ASSIGNED TASK:
Select and copy out every line in the records containing "pips".

____

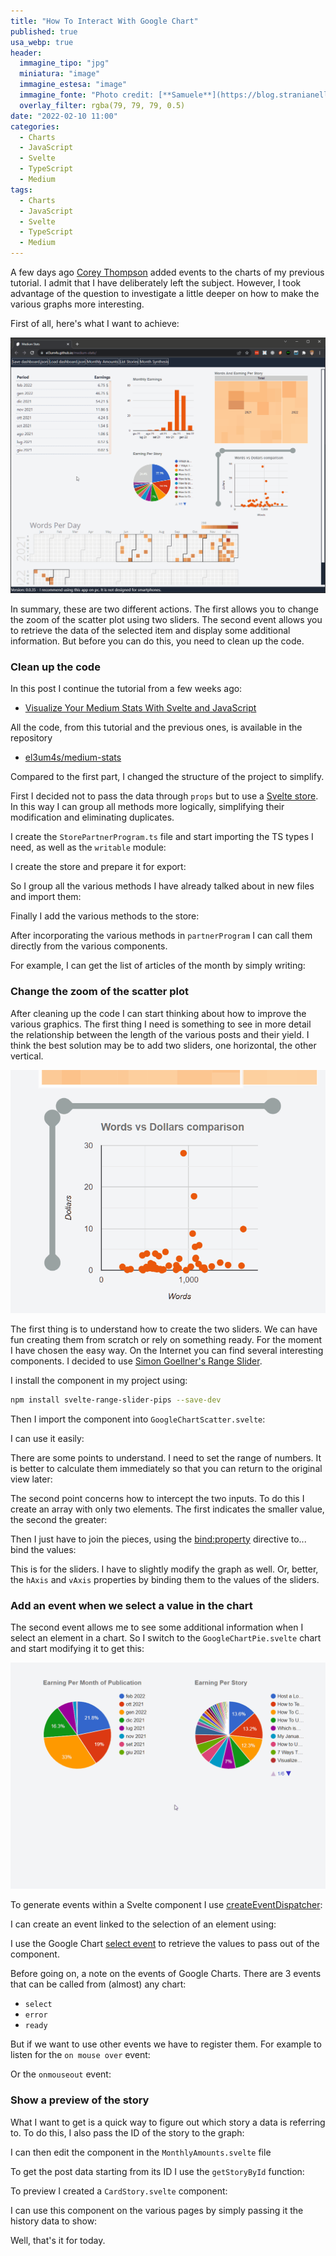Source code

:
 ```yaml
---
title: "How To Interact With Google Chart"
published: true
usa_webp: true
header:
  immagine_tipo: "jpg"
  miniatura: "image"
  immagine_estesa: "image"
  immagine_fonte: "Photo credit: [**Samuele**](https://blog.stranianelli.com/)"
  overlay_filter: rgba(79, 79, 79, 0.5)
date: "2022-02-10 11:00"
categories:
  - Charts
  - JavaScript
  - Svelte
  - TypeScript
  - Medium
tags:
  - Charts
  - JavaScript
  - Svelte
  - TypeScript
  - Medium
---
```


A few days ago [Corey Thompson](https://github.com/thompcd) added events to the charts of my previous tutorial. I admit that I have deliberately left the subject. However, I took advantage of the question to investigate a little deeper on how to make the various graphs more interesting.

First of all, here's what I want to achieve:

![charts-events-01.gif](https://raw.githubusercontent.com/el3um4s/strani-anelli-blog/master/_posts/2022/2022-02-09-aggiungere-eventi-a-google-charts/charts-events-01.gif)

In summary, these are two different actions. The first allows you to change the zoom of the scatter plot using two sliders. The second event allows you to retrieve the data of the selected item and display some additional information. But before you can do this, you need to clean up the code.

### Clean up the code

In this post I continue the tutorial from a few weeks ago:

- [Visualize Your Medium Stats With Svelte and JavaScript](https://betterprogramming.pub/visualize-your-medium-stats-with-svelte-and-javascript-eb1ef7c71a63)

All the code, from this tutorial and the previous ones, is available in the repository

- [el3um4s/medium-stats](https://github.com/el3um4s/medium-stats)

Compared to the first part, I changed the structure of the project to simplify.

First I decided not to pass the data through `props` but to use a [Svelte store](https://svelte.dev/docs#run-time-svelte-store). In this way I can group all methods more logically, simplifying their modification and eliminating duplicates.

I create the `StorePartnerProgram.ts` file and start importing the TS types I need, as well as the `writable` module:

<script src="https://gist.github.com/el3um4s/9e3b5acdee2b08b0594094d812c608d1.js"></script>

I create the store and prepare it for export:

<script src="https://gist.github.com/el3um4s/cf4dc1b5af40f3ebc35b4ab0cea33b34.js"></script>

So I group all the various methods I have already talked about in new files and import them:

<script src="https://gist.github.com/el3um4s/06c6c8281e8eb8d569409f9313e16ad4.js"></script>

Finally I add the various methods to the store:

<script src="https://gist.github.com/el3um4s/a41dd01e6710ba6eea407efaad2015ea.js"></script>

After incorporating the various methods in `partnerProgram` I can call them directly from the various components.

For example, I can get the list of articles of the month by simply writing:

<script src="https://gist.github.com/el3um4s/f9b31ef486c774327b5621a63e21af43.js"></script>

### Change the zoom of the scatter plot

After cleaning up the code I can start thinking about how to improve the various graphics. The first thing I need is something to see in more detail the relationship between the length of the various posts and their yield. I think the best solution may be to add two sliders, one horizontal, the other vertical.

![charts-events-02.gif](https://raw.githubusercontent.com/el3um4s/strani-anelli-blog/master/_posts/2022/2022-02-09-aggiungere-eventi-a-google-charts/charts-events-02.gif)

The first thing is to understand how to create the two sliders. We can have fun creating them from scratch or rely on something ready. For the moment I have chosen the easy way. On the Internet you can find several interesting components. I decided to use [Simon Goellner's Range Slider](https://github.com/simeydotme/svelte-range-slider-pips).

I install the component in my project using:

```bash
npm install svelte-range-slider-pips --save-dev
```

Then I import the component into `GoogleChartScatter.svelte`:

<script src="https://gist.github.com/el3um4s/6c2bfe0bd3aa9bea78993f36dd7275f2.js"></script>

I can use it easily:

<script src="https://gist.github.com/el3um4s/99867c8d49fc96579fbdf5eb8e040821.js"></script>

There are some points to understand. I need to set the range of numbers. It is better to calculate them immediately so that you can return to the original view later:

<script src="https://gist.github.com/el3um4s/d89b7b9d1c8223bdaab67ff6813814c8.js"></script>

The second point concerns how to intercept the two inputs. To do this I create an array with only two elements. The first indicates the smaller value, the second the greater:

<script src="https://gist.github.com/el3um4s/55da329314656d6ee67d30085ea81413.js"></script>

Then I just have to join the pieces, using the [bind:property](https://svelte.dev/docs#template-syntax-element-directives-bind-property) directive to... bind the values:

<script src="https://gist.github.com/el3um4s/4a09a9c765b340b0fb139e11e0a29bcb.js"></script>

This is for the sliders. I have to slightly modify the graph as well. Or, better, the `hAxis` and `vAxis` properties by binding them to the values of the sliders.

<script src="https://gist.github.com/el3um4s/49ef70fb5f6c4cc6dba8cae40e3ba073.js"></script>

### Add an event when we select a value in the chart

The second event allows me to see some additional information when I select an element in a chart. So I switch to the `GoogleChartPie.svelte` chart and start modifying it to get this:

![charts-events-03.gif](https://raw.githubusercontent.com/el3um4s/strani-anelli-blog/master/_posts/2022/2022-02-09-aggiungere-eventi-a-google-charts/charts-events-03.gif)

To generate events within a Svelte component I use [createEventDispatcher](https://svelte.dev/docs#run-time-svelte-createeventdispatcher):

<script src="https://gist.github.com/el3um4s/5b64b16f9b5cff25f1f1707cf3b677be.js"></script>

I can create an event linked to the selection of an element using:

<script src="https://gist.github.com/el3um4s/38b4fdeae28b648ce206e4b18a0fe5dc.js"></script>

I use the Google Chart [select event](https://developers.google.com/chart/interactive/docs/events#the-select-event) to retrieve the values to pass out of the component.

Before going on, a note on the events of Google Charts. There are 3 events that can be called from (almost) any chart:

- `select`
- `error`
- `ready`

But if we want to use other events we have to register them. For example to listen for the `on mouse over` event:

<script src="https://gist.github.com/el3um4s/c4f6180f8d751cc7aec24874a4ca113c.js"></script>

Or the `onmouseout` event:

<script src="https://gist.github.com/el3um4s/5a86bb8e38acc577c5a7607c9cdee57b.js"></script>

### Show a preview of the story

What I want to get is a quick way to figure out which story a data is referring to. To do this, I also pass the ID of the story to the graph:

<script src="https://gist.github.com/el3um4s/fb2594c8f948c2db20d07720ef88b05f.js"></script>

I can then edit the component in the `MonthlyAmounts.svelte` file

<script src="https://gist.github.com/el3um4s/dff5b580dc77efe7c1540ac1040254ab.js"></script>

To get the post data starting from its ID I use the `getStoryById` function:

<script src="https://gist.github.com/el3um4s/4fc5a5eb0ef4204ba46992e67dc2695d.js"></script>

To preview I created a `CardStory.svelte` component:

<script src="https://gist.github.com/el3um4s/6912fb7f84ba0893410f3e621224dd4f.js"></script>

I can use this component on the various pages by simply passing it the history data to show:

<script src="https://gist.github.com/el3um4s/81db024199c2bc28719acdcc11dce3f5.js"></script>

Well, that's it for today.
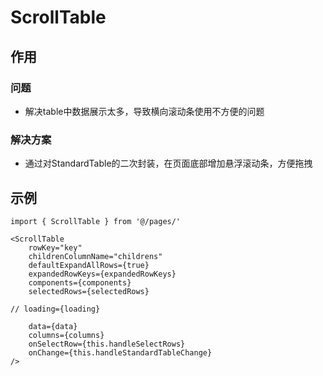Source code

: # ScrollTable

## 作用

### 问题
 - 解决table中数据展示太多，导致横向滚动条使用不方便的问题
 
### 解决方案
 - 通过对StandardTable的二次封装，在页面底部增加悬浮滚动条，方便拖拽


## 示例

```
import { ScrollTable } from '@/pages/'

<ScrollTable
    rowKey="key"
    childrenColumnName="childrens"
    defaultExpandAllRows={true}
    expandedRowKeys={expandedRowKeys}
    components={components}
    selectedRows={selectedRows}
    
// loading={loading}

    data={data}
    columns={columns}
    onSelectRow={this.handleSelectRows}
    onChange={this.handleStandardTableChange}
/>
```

____

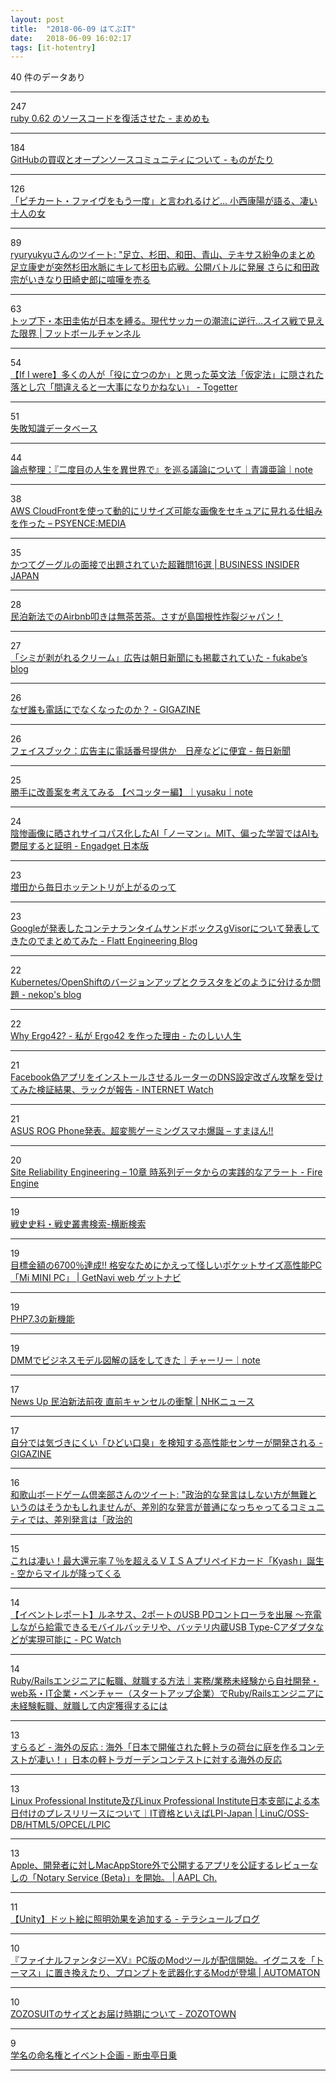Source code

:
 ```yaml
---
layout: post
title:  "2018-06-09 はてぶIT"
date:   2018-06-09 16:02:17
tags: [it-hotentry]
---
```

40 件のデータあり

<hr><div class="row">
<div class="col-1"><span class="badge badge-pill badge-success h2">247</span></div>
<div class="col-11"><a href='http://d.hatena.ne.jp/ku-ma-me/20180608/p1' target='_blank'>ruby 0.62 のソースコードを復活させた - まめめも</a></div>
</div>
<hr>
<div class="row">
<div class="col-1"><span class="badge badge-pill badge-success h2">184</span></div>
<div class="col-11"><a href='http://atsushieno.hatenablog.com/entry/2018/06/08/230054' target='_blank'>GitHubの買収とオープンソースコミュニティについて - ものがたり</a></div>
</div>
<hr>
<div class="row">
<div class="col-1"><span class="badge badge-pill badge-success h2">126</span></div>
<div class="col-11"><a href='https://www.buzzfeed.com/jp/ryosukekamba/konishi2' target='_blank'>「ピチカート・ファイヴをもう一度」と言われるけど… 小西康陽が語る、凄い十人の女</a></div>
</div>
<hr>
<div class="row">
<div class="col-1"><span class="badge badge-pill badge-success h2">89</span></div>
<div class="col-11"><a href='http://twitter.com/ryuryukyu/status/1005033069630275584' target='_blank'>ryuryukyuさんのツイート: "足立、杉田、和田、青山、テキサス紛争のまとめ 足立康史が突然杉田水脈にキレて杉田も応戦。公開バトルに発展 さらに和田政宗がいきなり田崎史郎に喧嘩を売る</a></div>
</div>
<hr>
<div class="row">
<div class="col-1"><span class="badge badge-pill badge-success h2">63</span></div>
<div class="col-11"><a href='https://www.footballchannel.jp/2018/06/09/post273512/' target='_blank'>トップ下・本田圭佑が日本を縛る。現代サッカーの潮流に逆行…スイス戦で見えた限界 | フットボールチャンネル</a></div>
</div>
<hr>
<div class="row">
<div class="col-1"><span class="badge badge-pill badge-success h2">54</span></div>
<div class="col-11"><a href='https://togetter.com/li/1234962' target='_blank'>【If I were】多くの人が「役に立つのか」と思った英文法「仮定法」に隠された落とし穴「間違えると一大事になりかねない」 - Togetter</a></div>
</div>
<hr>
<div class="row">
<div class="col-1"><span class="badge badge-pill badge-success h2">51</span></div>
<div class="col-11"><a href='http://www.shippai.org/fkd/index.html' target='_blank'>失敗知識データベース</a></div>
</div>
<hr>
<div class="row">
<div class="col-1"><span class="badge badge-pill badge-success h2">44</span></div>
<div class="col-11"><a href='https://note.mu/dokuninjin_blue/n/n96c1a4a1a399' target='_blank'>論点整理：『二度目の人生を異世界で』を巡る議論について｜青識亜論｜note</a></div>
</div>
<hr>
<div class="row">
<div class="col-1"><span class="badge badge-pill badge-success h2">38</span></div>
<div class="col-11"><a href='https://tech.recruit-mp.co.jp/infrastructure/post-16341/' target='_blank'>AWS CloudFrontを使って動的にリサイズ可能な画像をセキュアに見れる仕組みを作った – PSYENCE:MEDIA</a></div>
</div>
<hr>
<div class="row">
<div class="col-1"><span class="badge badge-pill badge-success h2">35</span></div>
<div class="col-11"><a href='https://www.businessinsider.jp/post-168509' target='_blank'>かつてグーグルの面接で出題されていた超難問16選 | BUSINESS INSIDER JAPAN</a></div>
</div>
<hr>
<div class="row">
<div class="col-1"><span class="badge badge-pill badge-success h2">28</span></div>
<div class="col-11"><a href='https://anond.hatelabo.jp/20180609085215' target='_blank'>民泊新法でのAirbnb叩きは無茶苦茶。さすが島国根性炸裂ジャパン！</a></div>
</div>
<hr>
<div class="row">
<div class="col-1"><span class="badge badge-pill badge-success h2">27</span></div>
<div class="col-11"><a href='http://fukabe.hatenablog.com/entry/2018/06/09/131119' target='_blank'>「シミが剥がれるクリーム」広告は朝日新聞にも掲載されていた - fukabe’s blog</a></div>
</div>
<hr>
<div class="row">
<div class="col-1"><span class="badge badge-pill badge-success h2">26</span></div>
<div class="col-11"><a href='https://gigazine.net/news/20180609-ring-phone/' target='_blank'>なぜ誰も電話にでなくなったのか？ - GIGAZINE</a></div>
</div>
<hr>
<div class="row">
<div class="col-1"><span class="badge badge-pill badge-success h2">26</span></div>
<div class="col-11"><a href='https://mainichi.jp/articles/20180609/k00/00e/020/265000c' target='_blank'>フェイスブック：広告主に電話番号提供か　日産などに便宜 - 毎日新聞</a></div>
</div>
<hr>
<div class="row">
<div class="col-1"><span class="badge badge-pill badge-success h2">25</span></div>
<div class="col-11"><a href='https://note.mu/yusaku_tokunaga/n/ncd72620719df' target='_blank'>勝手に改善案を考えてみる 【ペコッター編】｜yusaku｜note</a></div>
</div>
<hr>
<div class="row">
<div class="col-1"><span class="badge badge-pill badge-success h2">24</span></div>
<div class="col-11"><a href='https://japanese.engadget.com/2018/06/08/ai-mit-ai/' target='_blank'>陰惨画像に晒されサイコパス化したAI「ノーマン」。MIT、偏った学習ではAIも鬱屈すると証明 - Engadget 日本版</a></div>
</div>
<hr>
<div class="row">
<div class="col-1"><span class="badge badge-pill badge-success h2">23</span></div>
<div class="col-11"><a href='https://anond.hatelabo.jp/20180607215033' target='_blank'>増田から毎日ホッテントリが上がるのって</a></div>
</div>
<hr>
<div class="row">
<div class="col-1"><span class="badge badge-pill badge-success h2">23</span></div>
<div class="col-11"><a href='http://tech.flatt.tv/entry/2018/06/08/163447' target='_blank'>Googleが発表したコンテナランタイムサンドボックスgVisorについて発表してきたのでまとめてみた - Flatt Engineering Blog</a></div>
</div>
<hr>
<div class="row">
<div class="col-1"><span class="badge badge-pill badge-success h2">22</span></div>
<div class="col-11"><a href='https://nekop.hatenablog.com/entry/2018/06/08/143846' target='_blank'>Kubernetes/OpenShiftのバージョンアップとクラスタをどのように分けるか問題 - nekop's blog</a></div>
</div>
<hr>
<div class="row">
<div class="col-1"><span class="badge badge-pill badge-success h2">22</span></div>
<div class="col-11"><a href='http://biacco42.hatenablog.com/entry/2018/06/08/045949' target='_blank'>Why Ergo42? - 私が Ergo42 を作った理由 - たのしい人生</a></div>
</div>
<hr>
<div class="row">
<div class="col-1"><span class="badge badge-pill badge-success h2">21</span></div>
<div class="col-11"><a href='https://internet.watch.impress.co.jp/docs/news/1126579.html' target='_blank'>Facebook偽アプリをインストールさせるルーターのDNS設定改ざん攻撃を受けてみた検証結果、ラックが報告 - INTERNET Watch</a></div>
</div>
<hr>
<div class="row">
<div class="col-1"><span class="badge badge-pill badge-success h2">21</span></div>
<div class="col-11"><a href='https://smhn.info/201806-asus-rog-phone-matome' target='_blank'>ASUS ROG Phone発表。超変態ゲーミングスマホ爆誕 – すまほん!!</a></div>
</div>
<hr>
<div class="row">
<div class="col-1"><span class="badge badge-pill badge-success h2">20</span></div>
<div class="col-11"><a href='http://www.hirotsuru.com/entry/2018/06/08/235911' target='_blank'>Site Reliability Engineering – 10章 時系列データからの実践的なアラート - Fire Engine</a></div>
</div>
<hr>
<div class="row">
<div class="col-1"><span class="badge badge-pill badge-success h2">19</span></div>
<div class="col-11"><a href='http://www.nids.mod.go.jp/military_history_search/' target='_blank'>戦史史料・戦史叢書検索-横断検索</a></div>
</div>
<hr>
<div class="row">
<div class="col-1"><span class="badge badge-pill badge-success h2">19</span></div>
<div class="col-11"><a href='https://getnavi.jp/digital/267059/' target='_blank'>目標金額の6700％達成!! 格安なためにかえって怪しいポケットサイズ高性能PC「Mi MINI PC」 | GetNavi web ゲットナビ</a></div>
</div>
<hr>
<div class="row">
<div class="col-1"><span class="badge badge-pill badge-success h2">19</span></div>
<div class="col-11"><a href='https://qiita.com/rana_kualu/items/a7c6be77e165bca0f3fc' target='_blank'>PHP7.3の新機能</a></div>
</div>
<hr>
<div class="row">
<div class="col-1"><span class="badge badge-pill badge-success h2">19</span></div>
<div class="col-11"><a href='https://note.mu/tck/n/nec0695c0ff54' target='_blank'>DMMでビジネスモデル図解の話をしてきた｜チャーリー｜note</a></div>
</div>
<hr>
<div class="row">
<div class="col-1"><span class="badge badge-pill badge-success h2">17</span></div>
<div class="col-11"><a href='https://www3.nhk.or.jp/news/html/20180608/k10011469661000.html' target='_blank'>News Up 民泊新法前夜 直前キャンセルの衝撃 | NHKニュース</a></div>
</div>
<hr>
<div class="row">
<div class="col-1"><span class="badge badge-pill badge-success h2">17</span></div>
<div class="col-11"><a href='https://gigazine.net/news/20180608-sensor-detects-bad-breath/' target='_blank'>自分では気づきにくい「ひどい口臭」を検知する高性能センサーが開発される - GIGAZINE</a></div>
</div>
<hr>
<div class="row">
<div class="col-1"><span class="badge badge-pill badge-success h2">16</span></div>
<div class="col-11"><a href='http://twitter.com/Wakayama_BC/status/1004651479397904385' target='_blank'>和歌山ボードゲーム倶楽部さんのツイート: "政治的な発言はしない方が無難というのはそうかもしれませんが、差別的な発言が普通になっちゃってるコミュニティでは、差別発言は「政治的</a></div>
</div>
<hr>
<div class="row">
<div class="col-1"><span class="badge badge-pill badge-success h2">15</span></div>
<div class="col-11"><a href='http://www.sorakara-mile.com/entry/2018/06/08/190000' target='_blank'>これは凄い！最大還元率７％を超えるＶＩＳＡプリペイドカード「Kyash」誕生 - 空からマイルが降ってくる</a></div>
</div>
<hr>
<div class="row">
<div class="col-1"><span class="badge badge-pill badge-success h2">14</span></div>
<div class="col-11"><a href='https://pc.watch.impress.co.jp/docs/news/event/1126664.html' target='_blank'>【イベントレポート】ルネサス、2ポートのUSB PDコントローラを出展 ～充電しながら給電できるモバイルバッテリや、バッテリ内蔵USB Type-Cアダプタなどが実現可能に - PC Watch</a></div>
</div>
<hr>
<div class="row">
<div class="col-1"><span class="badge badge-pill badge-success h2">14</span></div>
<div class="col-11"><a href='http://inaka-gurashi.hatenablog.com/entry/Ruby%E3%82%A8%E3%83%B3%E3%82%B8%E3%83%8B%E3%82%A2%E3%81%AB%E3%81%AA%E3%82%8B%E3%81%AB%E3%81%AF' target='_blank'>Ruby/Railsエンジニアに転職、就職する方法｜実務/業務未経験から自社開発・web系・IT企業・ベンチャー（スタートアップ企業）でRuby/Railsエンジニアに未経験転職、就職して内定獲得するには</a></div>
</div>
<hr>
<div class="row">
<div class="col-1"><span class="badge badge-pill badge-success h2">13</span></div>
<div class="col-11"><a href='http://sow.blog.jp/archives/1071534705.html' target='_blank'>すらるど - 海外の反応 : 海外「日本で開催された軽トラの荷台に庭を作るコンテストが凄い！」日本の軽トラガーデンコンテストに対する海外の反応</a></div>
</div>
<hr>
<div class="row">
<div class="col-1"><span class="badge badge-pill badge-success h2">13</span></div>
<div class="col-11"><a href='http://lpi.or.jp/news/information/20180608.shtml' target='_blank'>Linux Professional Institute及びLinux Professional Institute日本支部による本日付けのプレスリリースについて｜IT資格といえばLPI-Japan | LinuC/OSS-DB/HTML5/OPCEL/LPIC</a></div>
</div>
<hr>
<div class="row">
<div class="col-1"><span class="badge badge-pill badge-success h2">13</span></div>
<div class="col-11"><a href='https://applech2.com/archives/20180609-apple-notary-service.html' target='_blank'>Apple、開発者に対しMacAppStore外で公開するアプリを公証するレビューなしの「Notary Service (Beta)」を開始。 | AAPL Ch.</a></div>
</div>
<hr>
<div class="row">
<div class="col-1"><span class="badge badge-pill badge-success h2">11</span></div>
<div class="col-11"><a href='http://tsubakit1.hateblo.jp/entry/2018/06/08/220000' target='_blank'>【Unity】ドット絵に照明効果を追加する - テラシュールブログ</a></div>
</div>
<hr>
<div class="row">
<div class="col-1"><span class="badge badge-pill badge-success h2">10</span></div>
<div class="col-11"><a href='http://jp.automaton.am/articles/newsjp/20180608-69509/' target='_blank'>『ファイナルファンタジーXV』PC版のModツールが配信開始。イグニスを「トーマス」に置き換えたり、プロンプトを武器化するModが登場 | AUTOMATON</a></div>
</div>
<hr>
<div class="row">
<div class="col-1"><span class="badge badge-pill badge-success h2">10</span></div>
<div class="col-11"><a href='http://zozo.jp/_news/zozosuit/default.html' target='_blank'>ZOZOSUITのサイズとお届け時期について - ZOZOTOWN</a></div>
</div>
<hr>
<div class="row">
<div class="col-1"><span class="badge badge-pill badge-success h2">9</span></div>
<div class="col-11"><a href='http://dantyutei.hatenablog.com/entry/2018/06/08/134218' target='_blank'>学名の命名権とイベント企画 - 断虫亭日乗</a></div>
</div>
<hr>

____

OUTPUT OF THE EXERCISE:
The first thing is to understand how to create the two sliders. We can have fun creating them from scratch or rely on something ready. For the moment I have chosen the easy way. On the Internet you can find several interesting components. I decided to use [Simon Goellner's Range Slider](https://github.com/simeydotme/svelte-range-slider-pips).
npm install svelte-range-slider-pips --save-dev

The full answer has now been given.